Hilary Benn – 2016 Parliamentary Question to the Foreign and Commonwealth Office
The below Parliamentary question was asked by Hilary Benn on 2016-04-20.
To ask the Secretary of State for Foreign and Commonwealth Affairs, pursuant to the oral contribution of the Parliamentary Under-Secretary of State for the Foreign and Commonwealth Office of 20 April 2016, Official Report, column 995, whether Daesh has committed crimes that should be referred to the International Criminal Court.
Mr Philip Hammond
The Government has condemned repeatedly Daesh’s atrocities against both minorities, and the majority Muslim populations of Iraq and Syria. There is a growing body of evidence that terrible crimes have been committed by Daesh. The UK is supporting efforts to gather and preserve that evidence.
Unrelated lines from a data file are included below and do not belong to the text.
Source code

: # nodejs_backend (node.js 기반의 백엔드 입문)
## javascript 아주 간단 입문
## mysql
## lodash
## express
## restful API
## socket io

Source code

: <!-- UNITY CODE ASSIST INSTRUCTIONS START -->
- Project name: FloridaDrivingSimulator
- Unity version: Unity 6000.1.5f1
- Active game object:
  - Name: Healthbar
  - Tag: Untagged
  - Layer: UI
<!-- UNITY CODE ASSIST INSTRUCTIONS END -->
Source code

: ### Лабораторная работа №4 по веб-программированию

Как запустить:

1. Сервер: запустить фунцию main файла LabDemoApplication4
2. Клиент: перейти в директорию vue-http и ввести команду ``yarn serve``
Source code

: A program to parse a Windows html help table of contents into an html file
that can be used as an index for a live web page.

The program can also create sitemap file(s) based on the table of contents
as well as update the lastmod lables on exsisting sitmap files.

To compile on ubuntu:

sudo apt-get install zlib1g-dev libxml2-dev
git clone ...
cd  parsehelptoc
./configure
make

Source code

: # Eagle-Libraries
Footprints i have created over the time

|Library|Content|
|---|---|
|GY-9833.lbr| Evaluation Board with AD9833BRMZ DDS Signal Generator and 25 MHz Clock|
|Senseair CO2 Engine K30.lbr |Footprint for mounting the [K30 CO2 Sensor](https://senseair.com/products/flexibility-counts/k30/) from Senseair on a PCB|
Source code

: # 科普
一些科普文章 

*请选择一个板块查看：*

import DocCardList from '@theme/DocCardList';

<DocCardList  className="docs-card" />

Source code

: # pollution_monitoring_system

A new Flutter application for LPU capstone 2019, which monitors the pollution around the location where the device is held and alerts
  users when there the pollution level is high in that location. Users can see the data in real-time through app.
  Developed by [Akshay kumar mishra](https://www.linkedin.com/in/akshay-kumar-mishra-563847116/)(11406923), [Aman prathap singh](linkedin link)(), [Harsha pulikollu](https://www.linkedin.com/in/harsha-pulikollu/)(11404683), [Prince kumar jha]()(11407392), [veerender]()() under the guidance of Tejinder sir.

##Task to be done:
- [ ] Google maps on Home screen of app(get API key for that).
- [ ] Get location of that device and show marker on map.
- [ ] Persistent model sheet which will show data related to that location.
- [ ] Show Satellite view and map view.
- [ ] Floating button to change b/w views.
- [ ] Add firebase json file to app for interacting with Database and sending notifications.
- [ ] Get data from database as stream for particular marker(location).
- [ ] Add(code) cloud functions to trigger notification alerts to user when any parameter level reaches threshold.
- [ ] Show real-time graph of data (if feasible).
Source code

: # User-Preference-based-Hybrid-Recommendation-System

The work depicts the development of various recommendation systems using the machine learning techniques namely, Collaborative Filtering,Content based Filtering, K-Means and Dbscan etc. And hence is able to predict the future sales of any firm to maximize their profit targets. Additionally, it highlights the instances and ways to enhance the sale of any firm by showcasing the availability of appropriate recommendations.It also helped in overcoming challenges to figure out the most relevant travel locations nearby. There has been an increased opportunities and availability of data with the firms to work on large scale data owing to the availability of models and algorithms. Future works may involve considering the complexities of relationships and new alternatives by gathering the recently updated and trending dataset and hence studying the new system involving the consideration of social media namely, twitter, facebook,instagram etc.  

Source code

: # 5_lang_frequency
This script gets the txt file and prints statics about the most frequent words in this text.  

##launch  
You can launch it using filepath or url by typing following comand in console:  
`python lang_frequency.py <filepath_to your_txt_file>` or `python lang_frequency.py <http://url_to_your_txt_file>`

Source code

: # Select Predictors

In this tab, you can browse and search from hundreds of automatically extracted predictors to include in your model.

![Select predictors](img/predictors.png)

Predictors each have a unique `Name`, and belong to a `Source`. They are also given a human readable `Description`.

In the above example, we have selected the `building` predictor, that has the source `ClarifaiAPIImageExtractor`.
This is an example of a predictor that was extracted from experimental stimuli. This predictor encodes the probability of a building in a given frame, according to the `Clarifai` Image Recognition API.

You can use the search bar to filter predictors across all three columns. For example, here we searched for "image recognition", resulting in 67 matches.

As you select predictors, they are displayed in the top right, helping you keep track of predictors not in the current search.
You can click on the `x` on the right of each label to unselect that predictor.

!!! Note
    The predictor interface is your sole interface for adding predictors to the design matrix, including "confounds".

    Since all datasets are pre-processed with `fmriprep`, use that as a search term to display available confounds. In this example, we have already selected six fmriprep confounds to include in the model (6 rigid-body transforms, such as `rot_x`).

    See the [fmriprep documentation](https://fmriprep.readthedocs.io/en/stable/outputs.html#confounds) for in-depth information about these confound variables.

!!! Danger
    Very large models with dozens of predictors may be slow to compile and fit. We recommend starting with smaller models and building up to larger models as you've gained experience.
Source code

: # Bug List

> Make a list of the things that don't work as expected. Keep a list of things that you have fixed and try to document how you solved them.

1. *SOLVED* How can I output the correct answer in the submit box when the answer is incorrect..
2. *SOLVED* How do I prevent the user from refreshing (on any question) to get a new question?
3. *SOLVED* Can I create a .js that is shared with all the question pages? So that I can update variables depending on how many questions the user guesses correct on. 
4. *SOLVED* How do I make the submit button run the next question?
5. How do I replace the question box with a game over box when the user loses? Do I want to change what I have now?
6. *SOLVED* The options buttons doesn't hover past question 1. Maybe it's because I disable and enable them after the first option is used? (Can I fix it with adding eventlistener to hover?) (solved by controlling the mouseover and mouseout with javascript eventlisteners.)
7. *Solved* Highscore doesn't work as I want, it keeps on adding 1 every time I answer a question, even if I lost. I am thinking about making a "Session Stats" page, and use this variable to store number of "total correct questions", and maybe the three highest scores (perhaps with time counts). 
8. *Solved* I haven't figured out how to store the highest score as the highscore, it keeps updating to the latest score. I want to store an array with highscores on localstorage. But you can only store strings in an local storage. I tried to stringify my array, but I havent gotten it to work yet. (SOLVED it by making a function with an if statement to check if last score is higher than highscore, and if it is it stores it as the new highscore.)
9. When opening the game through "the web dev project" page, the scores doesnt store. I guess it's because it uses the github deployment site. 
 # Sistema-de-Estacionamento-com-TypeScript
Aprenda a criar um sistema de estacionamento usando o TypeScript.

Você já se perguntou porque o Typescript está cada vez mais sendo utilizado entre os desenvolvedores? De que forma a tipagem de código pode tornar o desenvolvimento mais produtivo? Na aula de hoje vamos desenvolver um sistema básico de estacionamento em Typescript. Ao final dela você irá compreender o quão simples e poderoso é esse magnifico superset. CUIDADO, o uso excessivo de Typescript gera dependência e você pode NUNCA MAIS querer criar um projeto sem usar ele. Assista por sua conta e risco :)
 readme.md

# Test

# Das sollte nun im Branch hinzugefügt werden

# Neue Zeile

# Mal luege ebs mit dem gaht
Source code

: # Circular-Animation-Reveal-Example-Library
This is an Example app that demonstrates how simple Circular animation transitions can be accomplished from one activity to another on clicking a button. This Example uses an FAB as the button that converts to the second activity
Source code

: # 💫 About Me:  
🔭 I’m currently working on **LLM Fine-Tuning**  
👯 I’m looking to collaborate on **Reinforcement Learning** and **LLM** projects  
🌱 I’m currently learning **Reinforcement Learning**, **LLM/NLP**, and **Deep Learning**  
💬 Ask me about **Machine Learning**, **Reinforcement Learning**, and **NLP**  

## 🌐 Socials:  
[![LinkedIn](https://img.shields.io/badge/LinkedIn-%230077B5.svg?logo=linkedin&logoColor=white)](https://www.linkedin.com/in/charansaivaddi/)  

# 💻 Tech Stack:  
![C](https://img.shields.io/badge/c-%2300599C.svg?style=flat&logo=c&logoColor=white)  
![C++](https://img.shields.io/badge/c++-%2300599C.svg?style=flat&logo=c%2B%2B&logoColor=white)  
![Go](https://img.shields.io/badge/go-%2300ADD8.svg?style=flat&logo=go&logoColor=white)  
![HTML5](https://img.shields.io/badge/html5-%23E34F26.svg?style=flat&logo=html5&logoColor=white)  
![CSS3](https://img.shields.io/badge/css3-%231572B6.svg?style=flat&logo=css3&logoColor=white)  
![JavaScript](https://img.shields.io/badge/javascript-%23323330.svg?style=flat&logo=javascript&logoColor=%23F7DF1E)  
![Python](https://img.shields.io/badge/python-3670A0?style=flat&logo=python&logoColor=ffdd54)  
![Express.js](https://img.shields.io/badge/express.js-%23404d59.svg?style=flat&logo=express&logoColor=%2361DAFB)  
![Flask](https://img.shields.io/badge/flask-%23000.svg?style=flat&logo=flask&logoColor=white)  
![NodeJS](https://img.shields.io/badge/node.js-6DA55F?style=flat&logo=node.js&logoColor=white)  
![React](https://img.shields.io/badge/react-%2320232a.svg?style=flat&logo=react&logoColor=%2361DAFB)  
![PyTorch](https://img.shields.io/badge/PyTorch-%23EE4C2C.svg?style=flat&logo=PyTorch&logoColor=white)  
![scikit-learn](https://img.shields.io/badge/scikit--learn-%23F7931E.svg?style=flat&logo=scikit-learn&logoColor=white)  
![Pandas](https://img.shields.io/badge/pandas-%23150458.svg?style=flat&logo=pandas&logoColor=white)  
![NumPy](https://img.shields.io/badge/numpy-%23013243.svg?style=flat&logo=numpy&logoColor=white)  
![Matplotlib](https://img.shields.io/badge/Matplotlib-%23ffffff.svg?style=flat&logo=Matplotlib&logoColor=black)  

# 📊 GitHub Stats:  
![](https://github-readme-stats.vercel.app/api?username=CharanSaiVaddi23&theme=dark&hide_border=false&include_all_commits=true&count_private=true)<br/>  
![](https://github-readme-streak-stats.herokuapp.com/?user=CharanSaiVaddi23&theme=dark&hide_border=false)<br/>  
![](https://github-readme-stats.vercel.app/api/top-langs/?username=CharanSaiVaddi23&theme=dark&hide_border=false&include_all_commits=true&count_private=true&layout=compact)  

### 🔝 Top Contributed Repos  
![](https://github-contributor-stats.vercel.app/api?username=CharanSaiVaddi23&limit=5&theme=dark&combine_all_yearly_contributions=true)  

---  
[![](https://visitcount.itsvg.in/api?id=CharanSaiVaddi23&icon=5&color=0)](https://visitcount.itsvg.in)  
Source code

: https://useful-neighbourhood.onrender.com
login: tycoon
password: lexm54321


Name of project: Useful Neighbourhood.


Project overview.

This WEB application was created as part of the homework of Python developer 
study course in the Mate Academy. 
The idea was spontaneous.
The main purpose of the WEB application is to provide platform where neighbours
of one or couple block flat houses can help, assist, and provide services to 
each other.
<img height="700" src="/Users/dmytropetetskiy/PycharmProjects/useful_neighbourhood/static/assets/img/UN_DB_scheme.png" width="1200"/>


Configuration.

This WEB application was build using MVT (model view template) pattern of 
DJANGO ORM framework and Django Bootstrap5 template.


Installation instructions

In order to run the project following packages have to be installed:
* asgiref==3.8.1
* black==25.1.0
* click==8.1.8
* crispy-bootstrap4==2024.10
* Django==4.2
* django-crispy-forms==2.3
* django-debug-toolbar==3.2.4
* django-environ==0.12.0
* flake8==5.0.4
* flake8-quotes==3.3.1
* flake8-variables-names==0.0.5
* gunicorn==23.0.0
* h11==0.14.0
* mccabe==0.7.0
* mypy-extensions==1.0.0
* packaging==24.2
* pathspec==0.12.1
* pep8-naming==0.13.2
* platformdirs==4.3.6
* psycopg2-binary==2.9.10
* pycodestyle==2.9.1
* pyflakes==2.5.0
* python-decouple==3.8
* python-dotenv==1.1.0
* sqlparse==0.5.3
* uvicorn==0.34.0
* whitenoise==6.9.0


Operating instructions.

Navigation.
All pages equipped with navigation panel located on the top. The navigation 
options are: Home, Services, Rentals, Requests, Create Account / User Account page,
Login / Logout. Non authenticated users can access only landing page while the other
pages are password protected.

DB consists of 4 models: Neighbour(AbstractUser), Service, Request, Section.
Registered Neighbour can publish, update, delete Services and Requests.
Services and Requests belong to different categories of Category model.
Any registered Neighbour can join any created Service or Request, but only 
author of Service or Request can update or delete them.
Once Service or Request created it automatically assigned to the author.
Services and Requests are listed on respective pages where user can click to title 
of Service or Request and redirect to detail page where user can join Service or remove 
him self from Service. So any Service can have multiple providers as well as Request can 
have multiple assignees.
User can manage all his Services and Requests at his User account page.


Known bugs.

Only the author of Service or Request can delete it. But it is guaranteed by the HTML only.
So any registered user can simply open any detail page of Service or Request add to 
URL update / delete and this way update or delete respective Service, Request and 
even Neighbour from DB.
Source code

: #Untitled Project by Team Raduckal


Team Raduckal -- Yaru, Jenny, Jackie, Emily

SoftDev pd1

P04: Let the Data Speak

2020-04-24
The International Criminal Court (ICC) Prosecutor set out some of the complicated issues involved in the ICC investigating Daesh in her statement of 8 April 2015. The Rome Statute provides for "situations" rather than organisations to be referred to the ICC. Therefore, referral would cover all potential crimes within a specified geographic area, rather than a specific organisation.
As neither Iraq nor Syria is a State Party to the Rome Statute, the ICC has no territorial jurisdiction over crimes committed on their soil.
In order for Daesh’s crimes in Iraq and Syria to be investigated by the ICC, Iraq and Syria would have to declare their acceptance of the Court’s jurisdiction, or the UN Security Council would have to refer the situation in those countries to the Court.